So by the rules (RAW) your Small Barding "Full Plate" weights half Medium Armour Full Plate.

Barding is not a saddle. The definition of barding:

1. Armor. any of various pieces of defensive armor for a horse.
--From Dictionary.com

This means that even if you have barding for your mount, you still need a saddle. This saddle is separate from the barding, and since a saddle is decidedly not armor, it falls into the category of items that have weights separate from armor. Since there is no superscript indicating that it has a different weight, it must weigh a constant amount, regardless of the size of the creature to be ridden.

James Risner wrote:

As for the multipliers:

8x is for the weight of the creature, bigger creatures weight a lot more.

2x for Large items shouldn't weight 8x because a larger sword isn't going to be twice as thick, and might not even be twice as long.

4x for Medium vs Small gear also makes sense.

At least these three make sense to me, and a uniform "one size fits all" if you will size-weight multiplier doesn't make sense.

Your argument lacks consistency at every level. Look at Shrink Item. An item drops four size categories. It's weight drops to 1/4000th of its original weight. Anyone, what's the quartic root of 4000? It is just over 7.9, and in fact rounds to 8. That means that 8x is the standard for items. So, a halfling (whose clothes weigh 1/4 of a medium creature's clothes), uses Righteous Might to become Medium. His clothes now weigh TWICE AS MUCH as clothes that he could just put on while Medium-sized.

The Grandfather wrote:
tos_shai_hulud wrote:
Let's say that a Jermlaine (from MM II 3.5) wants to ride atop his Dire Rat friend.
Also keep in mind that a tiny creature only threatens creatures in its own square. That means that a tyny or smaller creature riding a small or larger mount will need a lance in order to attack.
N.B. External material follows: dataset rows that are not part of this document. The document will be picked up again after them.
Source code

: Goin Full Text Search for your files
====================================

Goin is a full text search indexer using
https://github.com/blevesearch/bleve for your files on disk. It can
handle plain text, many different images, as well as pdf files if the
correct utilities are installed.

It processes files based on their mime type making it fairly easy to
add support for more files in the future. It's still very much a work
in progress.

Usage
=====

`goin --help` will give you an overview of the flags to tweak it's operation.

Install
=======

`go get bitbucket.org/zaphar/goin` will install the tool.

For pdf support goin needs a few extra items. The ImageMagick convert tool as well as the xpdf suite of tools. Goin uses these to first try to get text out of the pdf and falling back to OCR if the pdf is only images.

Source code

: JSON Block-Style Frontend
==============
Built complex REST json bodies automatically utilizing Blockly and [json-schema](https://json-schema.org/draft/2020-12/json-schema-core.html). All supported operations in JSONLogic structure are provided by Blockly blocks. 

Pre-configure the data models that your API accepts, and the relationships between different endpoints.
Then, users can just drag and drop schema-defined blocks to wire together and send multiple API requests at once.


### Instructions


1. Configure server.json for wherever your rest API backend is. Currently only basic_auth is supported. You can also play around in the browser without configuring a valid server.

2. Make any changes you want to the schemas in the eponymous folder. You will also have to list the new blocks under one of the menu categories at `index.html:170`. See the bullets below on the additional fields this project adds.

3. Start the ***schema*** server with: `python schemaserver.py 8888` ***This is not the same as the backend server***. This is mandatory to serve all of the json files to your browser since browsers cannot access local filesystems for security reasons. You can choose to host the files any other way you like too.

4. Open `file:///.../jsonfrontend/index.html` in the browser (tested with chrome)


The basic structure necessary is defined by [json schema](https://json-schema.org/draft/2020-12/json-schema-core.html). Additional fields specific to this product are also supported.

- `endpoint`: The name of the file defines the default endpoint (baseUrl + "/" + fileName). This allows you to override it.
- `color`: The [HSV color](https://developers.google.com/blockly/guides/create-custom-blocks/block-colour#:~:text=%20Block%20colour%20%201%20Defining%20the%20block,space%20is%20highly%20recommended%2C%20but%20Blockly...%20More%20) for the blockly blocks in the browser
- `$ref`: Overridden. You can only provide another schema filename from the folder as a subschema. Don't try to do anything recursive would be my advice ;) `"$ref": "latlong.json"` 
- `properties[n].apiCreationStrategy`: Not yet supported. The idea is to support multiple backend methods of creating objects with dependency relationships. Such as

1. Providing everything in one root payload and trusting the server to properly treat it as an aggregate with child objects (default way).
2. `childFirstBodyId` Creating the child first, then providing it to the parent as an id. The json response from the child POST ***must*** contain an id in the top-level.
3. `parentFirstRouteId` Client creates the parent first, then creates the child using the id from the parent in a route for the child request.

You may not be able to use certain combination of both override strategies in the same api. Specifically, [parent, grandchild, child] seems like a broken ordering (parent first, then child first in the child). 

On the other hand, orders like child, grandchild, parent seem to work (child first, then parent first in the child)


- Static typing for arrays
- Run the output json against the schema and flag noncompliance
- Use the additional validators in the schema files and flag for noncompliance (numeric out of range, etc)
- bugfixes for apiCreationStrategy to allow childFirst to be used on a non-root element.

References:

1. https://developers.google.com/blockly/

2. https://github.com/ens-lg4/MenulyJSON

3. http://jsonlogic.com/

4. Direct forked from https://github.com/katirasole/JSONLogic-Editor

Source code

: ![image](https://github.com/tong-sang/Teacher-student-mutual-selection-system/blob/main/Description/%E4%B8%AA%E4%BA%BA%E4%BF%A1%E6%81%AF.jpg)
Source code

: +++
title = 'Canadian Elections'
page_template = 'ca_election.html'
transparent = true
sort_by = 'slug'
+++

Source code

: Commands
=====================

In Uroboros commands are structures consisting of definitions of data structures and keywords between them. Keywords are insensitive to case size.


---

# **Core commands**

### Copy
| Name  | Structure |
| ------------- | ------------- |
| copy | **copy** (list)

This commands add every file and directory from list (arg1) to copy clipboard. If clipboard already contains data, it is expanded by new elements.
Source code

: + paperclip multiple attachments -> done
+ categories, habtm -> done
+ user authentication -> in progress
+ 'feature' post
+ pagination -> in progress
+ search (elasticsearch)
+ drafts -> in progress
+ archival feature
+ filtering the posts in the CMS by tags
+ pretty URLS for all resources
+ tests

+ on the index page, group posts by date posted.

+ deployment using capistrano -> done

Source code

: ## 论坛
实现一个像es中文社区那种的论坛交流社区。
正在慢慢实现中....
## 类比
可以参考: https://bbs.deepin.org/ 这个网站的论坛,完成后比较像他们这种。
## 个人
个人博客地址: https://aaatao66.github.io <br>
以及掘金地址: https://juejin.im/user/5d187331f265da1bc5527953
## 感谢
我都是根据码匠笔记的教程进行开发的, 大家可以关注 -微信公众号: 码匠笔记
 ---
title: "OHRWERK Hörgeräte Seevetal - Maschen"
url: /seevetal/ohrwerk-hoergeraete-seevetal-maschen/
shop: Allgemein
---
The lance does nothing for a tiny creature. A lance doubles your range. Zero times two happens to be... zero.


What's more, a halfling cleric wielding a greatsword is holding a 4 pound greatsword. He casts Righteous Might. He is now holding a 32 pound greatsword. He swings that greatsword around for 2d6 damage. His sword gets sundered, so he drops it, and runs over to the wall where there just so happens to be a medium-sized greatsword. It weighs 8 pounds. He picks it up, and swings it around for 2d6 damage. That doesn't seem right to me, yet the text for Righteous Might says that objects the cleric was wearing/holding when he gained the size category increases in size and weight just as the cleric himself had, so it works out. It just seems wrong.

I think that PF should update this to be consistent. There should be one rule governing weights so that if you want an item in a smaller size category, you can apply some formula to it, and voila! You have the item in a smaller size category.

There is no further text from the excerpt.